Nope. It is due to the swap pager iterators code, which adds (IMO) correct assertions that the object has the OBJ_SWAP flag set. But the flag might become cleared after the object relock, if the object is dying.

May be something like this

diff --git a/sys/vm/swap_pager.c b/sys/vm/swap_pager.c
index f4db46a32dee..50c320a95002 100644
--- a/sys/vm/swap_pager.c
+++ b/sys/vm/swap_pager.c
@@ -1922,6 +1922,7 @@ swap_pager_swapoff_object(struct swdevt *sp, vm_object_t object)
 			 * Make sure that pending writes finish before
 			 * returning.
 			 */
+dead:
 			vm_object_pip_wait(object, "swpoff");
 			swp_pager_meta_free_all(object);
 			break;
@@ -1988,11 +1989,15 @@ swap_pager_swapoff_object(struct swdevt *sp, vm_object_t object)
 			 * iterator and search again for the first swblk at or
 			 * after blks.index.
 			 */
+			if ((object->flags & OBJ_DEAD) != 0)
+				goto dead;
 			pctrie_iter_reset(&pages);
 			sb = swblk_iter_init(&blks, object, blks.index);
 			continue;
 		}
 		if (sb_empty) {
+			if ((object->flags & OBJ_DEAD) != 0)
+				goto dead;
 			swblk_iter_remove(&blks);
 			uma_zfree(swblk_zone, sb);
 		}

I ran the test swapoff4.sh for 3 hours with your patch and didn't see any issues.
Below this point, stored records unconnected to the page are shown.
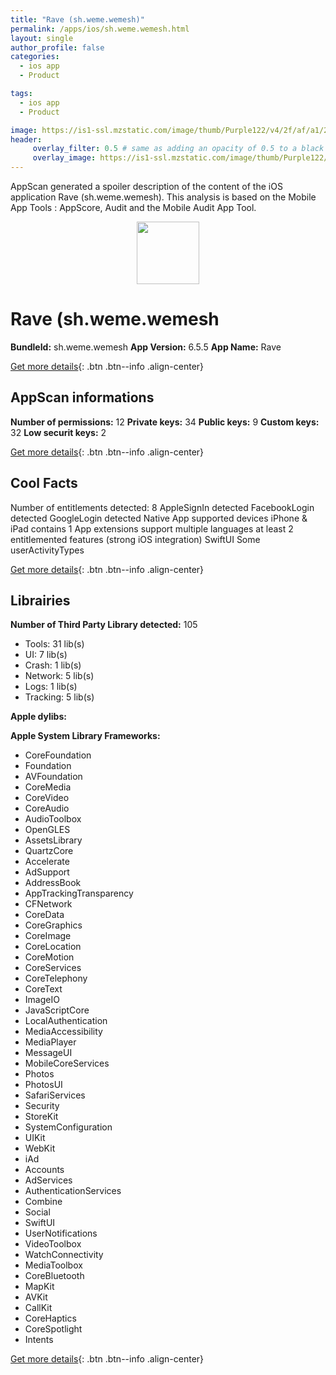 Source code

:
 ```yaml
---
title: "Rave (sh.weme.wemesh)"
permalink: /apps/ios/sh.weme.wemesh.html
layout: single
author_profile: false
categories: 
  - ios app 
  - Product 

tags: 
  - ios app 
  - Product 

image: https://is1-ssl.mzstatic.com/image/thumb/Purple122/v4/2f/af/a1/2fafa10c-3524-a615-5a38-977b98e9d8d6/AppIcon-0-1x_U007emarketing-0-7-0-85-220.png/512x512bb.jpg
header: 
     overlay_filter: 0.5 # same as adding an opacity of 0.5 to a black background
     overlay_image: https://is1-ssl.mzstatic.com/image/thumb/Purple122/v4/2f/af/a1/2fafa10c-3524-a615-5a38-977b98e9d8d6/AppIcon-0-1x_U007emarketing-0-7-0-85-220.png/512x512bb.jpg
---
```

AppScan generated a spoiler description of the content of the iOS application Rave (sh.weme.wemesh). This analysis is based on the Mobile App Tools : AppScore, Audit and the Mobile Audit App Tool.

  
  
<div style="text-align: center;"><img src="https://is1-ssl.mzstatic.com/image/thumb/Purple122/v4/2f/af/a1/2fafa10c-3524-a615-5a38-977b98e9d8d6/AppIcon-0-1x_U007emarketing-0-7-0-85-220.png/512x512bb.jpg" width="100" height="100"></div>  
  
# Rave (sh.weme.wemesh

**BundleId:** sh.weme.wemesh
**App Version:** 6.5.5
**App Name:** Rave


[Get more details](/pricing.html){: .btn .btn--info .align-center}  
  
## AppScan informations 

**Number of permissions:** 12
**Private keys:** 34
**Public keys:** 9
**Custom keys:** 32
**Low securit keys:** 2
  
[Get more details](/pricing.html){: .btn .btn--info .align-center}

## Cool Facts

Number of entitlements detected: 8
AppleSignIn detected
FacebookLogin detected
GoogleLogin detected
Native App
supported devices iPhone & iPad
contains 1 App extensions
support multiple languages
at least 2 entitlemented features (strong iOS integration)
SwiftUI
Some userActivityTypes
  
[Get more details](/pricing.html){: .btn .btn--info .align-center}

## Librairies 
**Number of Third Party Library detected:** 105
- Tools: 31 lib(s)
- UI: 7 lib(s)
- Crash: 1 lib(s)
- Network: 5 lib(s)
- Logs: 1 lib(s)
- Tracking: 5 lib(s)

**Apple dylibs:**


**Apple System Library Frameworks:**
- CoreFoundation
- Foundation
- AVFoundation
- CoreMedia
- CoreVideo
- CoreAudio
- AudioToolbox
- OpenGLES
- AssetsLibrary
- QuartzCore
- Accelerate
- AdSupport
- AddressBook
- AppTrackingTransparency
- CFNetwork
- CoreData
- CoreGraphics
- CoreImage
- CoreLocation
- CoreMotion
- CoreServices
- CoreTelephony
- CoreText
- ImageIO
- JavaScriptCore
- LocalAuthentication
- MediaAccessibility
- MediaPlayer
- MessageUI
- MobileCoreServices
- Photos
- PhotosUI
- SafariServices
- Security
- StoreKit
- SystemConfiguration
- UIKit
- WebKit
- iAd
- Accounts
- AdServices
- AuthenticationServices
- Combine
- Social
- SwiftUI
- UserNotifications
- VideoToolbox
- WatchConnectivity
- MediaToolbox
- CoreBluetooth
- MapKit
- AVKit
- CallKit
- CoreHaptics
- CoreSpotlight
- Intents


  
[Get more details](/pricing.html){: .btn .btn--info .align-center}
I ran tests with D46963.144614.patch added for 14 hours. I did not observe any issues.

Restore the pctrie lookup. Add a check for negative block number. Passes mmap28.sh and truncate3.sh tests.
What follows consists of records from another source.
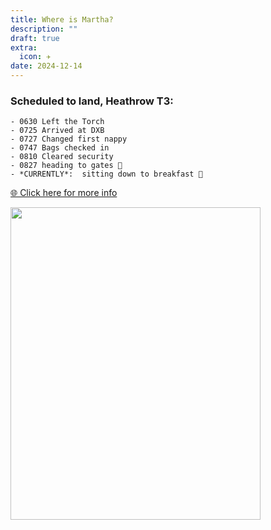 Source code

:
 ```yaml
---
title: Where is Martha?
description: ""
draft: true
extra:
  icon: ✈️
date: 2024-12-14
---
```


<div class=center>
<h3>
  Scheduled to land, Heathrow T3:<br><span id=countdown></span>
</h3>

```
- 0630 Left the Torch 
- 0725 Arrived at DXB 
- 0727 Changed first nappy 
- 0747 Bags checked in
- 0810 Cleared security
- 0827 heading to gates 🚃
- *CURRENTLY*:  sitting down to breakfast 🍳
```

[🌐 Click here for more info](https://g.co/kgs/84g6H2t)

<img  src="https://mxb.fyi/static/flight-screenshot.webp" width=400 height=500 style="min-height:500px">

</div>

<meta http-equiv="Cache-Control" content="no-cache, no-store, must-revalidate" />
<meta http-equiv="Pragma" content="no-cache" />
<meta http-equiv="Expires" content="0" />

<script>
window.onload = () => {
  setTimeout(function(){
    location.reload();
  }, 300000);}
</script>

<script>
  var countDownDate = new Date();
  if (countDownDate.getUTCHours() >= 13 && countDownDate.getUTCMinutes() > 30 || countDownDate.getUTCHours() > 13) {
    countDownDate.setDate(countDownDate.getDate() + 1);
  }
  countDownDate.setUTCHours(13);
  countDownDate.setUTCMinutes(30);
  countDownDate.setUTCSeconds(0);
  var x = setInterval(function() {
    var now = new Date().getTime();
    var timeLeft = countDownDate - now;
    var hours = Math.floor((timeLeft % (1000 * 60 * 60 * 24)) / (1000 * 60 * 60));
    var minutes = Math.floor((timeLeft % (1000 * 60 * 60)) / (1000 * 60));
    var seconds = Math.floor((timeLeft % (1000 * 60)) / 1000);
    if (timeLeft < 0) {
      clearInterval(x);
      document.getElementById("countdown").innerHTML = "...any minute now!";
    } else {
      document.getElementById("countdown").innerHTML = "in " + hours + "h " + minutes + "m " + seconds + "s";
    }
  }, 1000);
</script>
This revision is now accepted and ready to land.Sun, Oct 13, 10:58 PM

Copy what bnoreuselist() does to handle the problem with LOOKUP_GE results, which is more robust than what I did before.

This revision now requires review to proceed.Sun, Oct 13, 11:51 PM
This revision is now accepted and ready to land.Mon, Oct 14, 8:19 AM

I ran tests with D46963.144796.patch added for 6 hours without seeing any issues.

This revision was automatically updated to reflect the committed changes.